Yılmaz, Gezi Davası’nda ‘2011 yılından itibaren ayaklanma hazırlığında olmakla’ suçladığı sanatçı Mehmet Ali Alabora’nın Mi Minör isimli oyununu ve 2011 yılında “Ayaklan İstanbul” ifadeleri içeren videolarını kanıt olarak göstermişti. Yılmaz, Açık Toplum Vakfı Başkanı ve iş insanı Osman Kavala ve Alabora’nın ‘ülkedeki şiddet eylemlerini marjinal gruplara ve terör örgütlerine kanalize ederek ülke geneline yayıp kaos ve kargaşa yaratarak mevcut hükümeti işlevsiz hale getirmeyi’ amaçladıklarını öne sürmüştü.

GAZETECİ DENİZ YÜCEL

Yılmaz, gazeteci Deniz Yücel’in Türkiye’de ‘örgüt propagandası yapmak’ suçundan yargılanmasına ve 1 yıl tutuklu kalmasına sebep olan iddianameyi hazırlamıştı. Savcı, Yücel’in kendisi hakkında anlatılan bir anıda “Çağlayan’ın en salak savcısı” ifadelerine itiraz etmemesi sebebiyle dava açmıştı.

 

146 AVUKAT HAKKINDA GÖZALTI TALEP ETMİŞTİ

15 Temmuz’dan sonra tutuklama ve gözaltı furyasında AKP’nin ‘Prototip Savcısı’ olma özelliğini koruyan Hasan Yılmaz, 13 Haziran 2017 tarihli talep yazısında İstanbul’da görev yapan 146 avukat hakkında gözaltı kararı uygulanmasını istemişti.

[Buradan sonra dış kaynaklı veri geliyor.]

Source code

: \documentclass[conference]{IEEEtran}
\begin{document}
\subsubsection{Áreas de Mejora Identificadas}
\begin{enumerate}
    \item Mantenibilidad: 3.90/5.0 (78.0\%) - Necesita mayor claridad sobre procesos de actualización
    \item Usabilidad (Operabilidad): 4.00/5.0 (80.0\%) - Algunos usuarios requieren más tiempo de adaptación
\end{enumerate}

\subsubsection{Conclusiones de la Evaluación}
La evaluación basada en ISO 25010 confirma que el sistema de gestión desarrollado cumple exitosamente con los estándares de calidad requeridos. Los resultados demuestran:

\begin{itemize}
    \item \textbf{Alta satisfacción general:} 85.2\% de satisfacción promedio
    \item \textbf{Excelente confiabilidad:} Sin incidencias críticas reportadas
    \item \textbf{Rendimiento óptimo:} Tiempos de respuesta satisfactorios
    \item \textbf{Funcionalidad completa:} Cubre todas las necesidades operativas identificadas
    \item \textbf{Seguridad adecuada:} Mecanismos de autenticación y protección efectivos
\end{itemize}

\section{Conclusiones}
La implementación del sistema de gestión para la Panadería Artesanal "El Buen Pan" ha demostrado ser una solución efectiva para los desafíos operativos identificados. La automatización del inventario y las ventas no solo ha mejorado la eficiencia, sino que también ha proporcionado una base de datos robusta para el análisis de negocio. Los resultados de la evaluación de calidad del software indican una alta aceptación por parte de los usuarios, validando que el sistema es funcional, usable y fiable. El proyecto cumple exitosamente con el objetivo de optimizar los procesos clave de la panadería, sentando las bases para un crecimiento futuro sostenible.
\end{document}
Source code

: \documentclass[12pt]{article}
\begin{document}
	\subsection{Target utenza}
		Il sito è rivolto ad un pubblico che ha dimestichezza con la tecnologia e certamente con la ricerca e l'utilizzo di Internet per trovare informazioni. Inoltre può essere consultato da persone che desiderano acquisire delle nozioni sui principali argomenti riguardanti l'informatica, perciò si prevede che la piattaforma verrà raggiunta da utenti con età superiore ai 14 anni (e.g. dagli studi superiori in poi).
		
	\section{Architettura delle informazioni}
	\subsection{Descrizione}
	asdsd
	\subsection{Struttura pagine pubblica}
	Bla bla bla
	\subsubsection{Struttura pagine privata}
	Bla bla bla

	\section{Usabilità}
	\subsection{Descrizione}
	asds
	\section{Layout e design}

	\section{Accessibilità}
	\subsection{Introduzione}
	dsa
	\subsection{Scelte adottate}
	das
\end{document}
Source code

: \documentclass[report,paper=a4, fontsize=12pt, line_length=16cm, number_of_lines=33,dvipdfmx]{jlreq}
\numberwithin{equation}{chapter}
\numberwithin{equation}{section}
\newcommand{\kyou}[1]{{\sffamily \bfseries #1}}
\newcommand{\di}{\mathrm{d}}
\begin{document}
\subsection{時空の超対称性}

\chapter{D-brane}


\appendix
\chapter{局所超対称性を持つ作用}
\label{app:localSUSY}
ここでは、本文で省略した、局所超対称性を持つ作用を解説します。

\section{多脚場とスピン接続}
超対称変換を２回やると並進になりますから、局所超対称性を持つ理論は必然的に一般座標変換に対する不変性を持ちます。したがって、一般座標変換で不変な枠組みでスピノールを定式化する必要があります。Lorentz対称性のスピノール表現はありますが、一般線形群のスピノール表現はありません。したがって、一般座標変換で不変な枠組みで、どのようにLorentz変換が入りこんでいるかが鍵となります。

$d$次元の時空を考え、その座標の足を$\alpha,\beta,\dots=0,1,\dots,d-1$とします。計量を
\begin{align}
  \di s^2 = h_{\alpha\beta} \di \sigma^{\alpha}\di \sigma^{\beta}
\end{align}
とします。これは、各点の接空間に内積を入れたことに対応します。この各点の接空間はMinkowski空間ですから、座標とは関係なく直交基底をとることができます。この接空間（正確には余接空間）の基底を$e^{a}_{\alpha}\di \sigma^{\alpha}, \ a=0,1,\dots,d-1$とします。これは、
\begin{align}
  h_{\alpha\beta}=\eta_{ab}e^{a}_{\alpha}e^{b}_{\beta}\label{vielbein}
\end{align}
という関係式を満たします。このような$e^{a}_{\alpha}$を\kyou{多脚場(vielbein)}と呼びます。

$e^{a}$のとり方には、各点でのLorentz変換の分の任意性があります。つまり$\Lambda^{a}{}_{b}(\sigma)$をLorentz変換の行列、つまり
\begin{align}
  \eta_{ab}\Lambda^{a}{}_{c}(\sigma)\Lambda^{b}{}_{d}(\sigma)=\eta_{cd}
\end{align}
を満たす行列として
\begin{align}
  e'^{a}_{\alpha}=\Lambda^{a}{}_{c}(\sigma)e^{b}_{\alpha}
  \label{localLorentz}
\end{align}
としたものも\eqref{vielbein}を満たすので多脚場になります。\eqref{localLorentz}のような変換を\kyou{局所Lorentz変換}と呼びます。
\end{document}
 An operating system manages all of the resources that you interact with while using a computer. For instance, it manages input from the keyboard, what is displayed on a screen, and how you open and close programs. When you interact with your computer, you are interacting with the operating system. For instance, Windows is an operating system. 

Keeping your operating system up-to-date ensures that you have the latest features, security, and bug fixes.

POLİSİN ÖLDÜRDÜĞÜ UĞUR KURT’A ÖLÜ MUAYENE YAPMADAN ADLİ TIP’A GÖNDERMİŞTİ

İstanbul Okmeydanı’ndaki Cemevi’nde 2014 yılında bir cenazeye katılan Uğur Kurt’un, polisin açtığı ateş sonucu yaşamını yitirmişti. Kurt’un öldürülmesinden bir gün sonra, 23 Mayıs’ta yapılan ölü muayene işlemine ilişkin tutanakta Başsavcı Vekili Orhan Kapıcı’nın iddiasının aksine soruşturmayı yürüten İstanbul Başsavcılığı Terör ve Örgütlü Suçlar Soruşturma Bürosu Savcısı Hasan Yılmaz’ın değil, Bakırköy Cumhuriyet Savcısı Talip Kalkan’ın imzasının yer aldı.


Tutanakta, “22.5.2014 günü öldüğü bildirilen Uğur Kurt isimli şahsa ait cesedin nöbetçi savcı Hasan Yılmaz tarafından ölü muayenesi yapılmadan Adli Tıp Kurumu morguna gönderildiği görüldü” notu yer alıyor. Yani soruşturma savcısı Hasan Yılmaz’ın soruşturmayı yürütmesinin gerekçesi olarak gösterilen, “ölü muayene” işlemini yapmamasına rağmen soruşturmadan el çektirilmediği ortaya çıktı.